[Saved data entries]

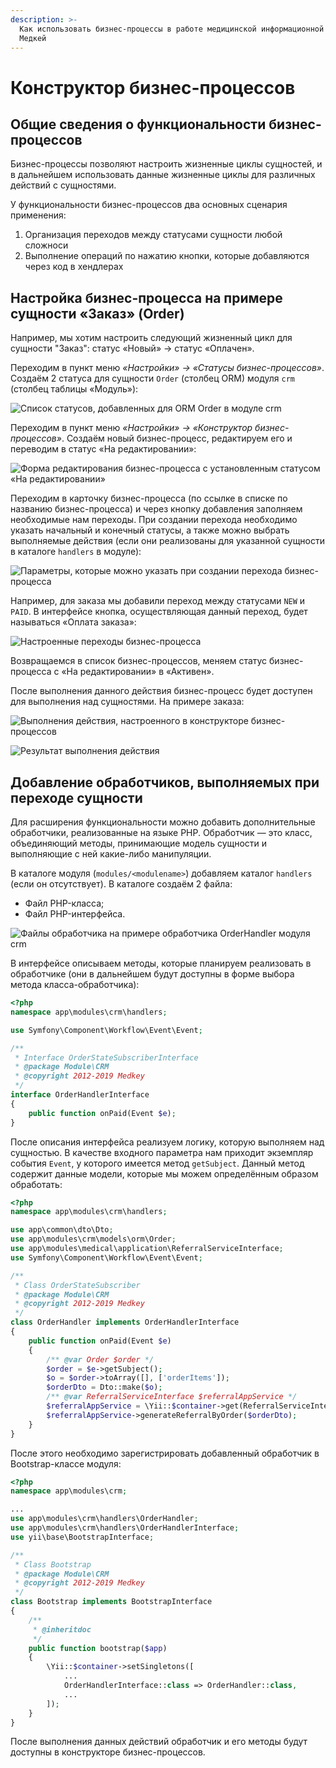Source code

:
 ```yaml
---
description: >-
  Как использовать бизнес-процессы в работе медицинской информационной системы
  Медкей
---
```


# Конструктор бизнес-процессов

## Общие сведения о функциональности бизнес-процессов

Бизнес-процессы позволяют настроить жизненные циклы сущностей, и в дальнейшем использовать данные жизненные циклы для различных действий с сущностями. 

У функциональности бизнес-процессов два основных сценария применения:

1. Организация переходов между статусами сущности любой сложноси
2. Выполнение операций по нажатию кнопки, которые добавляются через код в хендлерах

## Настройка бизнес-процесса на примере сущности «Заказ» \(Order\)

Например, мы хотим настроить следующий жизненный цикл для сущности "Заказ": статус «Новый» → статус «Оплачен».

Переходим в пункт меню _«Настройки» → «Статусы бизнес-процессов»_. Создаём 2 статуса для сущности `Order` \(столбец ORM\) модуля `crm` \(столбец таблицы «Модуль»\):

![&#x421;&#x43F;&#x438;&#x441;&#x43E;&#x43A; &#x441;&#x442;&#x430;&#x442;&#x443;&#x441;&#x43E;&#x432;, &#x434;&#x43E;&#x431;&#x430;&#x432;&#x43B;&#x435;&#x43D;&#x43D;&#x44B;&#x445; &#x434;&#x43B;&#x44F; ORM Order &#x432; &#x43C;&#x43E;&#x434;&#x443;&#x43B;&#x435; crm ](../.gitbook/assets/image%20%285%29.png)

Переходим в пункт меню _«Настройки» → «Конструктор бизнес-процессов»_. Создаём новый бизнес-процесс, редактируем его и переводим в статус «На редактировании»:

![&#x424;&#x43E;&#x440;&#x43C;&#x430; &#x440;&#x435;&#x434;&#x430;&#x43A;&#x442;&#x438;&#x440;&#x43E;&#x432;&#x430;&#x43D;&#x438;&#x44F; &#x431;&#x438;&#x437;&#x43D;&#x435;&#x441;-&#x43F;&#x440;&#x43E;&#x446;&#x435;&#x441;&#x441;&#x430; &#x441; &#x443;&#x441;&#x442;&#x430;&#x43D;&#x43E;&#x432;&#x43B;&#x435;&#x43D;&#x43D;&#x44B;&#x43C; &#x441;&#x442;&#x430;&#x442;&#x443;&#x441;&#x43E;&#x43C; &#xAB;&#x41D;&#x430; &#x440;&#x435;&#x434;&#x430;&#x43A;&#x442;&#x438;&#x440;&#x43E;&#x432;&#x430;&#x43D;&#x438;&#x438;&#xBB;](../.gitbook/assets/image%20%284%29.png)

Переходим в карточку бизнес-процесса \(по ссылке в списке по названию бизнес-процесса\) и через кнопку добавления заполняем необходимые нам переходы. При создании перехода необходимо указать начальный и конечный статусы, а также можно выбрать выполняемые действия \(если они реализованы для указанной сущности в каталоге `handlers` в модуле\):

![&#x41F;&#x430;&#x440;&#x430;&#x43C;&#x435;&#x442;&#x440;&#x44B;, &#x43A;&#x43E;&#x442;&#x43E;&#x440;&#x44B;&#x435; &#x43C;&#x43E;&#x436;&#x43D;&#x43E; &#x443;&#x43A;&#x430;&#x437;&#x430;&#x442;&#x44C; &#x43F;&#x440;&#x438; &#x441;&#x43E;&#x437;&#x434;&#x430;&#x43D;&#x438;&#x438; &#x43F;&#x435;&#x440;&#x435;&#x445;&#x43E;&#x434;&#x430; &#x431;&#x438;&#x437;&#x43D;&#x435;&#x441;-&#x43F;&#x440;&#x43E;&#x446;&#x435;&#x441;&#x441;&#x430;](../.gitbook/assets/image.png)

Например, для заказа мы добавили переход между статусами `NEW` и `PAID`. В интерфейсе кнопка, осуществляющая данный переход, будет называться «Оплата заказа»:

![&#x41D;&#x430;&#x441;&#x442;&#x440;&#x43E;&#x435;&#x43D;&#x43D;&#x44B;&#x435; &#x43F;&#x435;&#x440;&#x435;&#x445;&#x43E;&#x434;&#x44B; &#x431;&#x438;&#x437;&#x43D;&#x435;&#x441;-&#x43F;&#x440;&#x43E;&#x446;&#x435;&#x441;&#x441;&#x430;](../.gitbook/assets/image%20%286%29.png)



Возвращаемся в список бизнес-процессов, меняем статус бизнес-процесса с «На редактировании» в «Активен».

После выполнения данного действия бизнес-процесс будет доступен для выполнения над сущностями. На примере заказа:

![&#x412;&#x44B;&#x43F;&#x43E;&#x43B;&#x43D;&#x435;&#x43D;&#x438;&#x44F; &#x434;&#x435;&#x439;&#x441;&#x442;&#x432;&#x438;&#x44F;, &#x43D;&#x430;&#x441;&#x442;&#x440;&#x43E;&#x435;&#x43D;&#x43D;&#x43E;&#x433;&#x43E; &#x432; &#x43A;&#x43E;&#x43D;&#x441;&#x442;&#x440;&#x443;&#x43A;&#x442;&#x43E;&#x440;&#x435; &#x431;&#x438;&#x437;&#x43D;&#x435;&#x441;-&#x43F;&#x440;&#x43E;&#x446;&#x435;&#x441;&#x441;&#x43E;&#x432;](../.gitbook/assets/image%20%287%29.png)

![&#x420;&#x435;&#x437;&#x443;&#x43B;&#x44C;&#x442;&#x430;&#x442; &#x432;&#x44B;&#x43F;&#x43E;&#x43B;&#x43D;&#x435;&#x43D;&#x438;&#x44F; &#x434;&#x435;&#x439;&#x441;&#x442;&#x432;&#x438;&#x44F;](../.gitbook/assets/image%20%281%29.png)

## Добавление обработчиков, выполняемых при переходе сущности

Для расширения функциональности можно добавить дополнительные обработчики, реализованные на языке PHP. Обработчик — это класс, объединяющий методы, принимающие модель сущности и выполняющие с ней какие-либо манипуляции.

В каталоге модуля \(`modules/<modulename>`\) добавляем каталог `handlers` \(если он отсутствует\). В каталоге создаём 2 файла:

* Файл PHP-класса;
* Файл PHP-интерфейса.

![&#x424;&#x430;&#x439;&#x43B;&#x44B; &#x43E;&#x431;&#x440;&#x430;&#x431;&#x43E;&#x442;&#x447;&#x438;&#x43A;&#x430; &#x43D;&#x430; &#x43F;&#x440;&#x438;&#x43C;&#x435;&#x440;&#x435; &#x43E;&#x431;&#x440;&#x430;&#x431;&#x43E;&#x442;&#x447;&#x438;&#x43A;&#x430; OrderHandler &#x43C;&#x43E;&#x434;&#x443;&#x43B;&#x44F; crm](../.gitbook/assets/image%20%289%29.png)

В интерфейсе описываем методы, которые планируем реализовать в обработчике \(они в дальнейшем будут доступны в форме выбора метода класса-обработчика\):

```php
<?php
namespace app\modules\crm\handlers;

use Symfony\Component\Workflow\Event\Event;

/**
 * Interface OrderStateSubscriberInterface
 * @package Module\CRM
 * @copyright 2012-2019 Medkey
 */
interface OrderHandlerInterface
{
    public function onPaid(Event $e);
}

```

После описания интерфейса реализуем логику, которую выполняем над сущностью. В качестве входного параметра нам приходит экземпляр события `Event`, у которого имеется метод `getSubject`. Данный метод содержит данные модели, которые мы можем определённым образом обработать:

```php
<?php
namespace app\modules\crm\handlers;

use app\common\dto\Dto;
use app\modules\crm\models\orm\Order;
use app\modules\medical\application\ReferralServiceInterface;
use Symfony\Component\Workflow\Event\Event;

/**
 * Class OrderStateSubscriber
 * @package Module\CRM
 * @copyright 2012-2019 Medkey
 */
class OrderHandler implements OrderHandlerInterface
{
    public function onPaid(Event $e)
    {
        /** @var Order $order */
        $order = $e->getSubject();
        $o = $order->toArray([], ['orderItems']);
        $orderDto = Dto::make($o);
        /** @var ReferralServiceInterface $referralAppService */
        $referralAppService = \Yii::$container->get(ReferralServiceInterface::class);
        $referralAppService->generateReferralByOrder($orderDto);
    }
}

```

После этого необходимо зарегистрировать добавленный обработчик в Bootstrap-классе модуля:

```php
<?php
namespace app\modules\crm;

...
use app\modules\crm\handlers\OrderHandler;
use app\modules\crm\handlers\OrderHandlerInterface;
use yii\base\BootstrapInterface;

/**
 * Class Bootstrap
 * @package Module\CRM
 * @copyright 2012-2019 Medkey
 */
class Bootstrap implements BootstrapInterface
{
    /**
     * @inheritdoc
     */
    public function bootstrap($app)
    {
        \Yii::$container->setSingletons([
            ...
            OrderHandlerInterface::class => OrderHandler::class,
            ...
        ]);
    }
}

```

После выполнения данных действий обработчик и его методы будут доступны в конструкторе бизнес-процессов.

# BRIEF
Begin at the first line of the records. Print every line through the one containing "новый бизнес-процесс, редактируем" exactly, but skip the pictures.

# SOLUTION
Source code

:
 ```yaml
---
description: >-
  Как использовать бизнес-процессы в работе медицинской информационной системы
  Медкей
---
```


# Конструктор бизнес-процессов

## Общие сведения о функциональности бизнес-процессов

Бизнес-процессы позволяют настроить жизненные циклы сущностей, и в дальнейшем использовать данные жизненные циклы для различных действий с сущностями. 

У функциональности бизнес-процессов два основных сценария применения:

1. Организация переходов между статусами сущности любой сложноси
2. Выполнение операций по нажатию кнопки, которые добавляются через код в хендлерах

## Настройка бизнес-процесса на примере сущности «Заказ» \(Order\)

Например, мы хотим настроить следующий жизненный цикл для сущности "Заказ": статус «Новый» → статус «Оплачен».

Переходим в пункт меню _«Настройки» → «Статусы бизнес-процессов»_. Создаём 2 статуса для сущности `Order` \(столбец ORM\) модуля `crm` \(столбец таблицы «Модуль»\):

![&#x421;&#x43F;&#x438;&#x441;&#x43E;&#x43A; &#x441;&#x442;&#x430;&#x442;&#x443;&#x441;&#x43E;&#x432;, &#x434;&#x43E;&#x431;&#x430;&#x432;&#x43B;&#x435;&#x43D;&#x43D;&#x44B;&#x445; &#x434;&#x43B;&#x44F; ORM Order &#x432; &#x43C;&#x43E;&#x434;&#x443;&#x43B;&#x435; crm ](../.gitbook/assets/image%20%285%29.png)

Переходим в пункт меню _«Настройки» → «Конструктор бизнес-процессов»_. Создаём новый бизнес-процесс, редактируем его и переводим в статус «На редактировании»:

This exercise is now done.